#### Task instructions:
Please report how many lines below contain "renovated", writing nothing except the number.

[Stored data entries]

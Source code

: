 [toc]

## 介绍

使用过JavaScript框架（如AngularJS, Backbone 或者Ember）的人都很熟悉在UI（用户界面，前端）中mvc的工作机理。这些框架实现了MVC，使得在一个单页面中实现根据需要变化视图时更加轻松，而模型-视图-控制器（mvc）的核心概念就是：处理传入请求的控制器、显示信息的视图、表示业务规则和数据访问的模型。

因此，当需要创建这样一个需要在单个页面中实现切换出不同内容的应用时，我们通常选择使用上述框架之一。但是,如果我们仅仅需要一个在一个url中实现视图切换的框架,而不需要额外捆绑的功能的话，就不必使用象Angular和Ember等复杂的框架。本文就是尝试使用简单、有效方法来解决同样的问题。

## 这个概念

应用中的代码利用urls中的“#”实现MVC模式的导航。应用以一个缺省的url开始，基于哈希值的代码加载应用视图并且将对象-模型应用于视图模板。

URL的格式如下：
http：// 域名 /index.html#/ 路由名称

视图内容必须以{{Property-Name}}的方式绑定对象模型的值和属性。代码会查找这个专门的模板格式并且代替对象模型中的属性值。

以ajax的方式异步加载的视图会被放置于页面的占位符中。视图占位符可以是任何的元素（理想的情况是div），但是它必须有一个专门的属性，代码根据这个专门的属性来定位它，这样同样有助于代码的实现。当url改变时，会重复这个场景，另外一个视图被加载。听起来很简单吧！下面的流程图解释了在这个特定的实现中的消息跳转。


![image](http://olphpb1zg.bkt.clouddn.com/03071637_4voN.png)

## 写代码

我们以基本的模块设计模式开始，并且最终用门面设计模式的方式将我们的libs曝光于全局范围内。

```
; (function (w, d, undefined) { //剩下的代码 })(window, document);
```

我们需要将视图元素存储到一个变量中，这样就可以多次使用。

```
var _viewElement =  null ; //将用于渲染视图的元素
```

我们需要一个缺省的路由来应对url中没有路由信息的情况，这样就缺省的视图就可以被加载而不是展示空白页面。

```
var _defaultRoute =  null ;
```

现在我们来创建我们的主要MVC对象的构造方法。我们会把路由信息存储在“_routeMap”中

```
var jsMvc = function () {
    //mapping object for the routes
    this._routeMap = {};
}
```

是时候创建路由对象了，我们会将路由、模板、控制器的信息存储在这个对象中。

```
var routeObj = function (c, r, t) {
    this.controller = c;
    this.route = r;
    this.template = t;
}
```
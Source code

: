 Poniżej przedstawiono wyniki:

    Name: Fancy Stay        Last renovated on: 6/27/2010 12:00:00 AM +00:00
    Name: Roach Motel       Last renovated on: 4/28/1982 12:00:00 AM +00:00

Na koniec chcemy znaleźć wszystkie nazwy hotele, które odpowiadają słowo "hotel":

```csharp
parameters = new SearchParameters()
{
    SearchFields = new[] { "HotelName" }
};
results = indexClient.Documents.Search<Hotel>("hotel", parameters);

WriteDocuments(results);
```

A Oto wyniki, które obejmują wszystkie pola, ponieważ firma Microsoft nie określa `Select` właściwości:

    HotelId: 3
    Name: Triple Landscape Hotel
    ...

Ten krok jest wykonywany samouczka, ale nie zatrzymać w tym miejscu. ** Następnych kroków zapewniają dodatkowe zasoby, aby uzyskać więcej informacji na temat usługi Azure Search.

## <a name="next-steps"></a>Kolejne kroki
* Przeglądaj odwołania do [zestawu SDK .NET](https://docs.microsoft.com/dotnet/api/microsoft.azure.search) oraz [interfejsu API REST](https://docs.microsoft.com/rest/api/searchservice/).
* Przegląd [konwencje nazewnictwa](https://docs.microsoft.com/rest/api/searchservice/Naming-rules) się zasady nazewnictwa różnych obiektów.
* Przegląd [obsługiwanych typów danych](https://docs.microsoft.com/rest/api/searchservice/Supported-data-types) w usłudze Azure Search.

#### Final answer:
2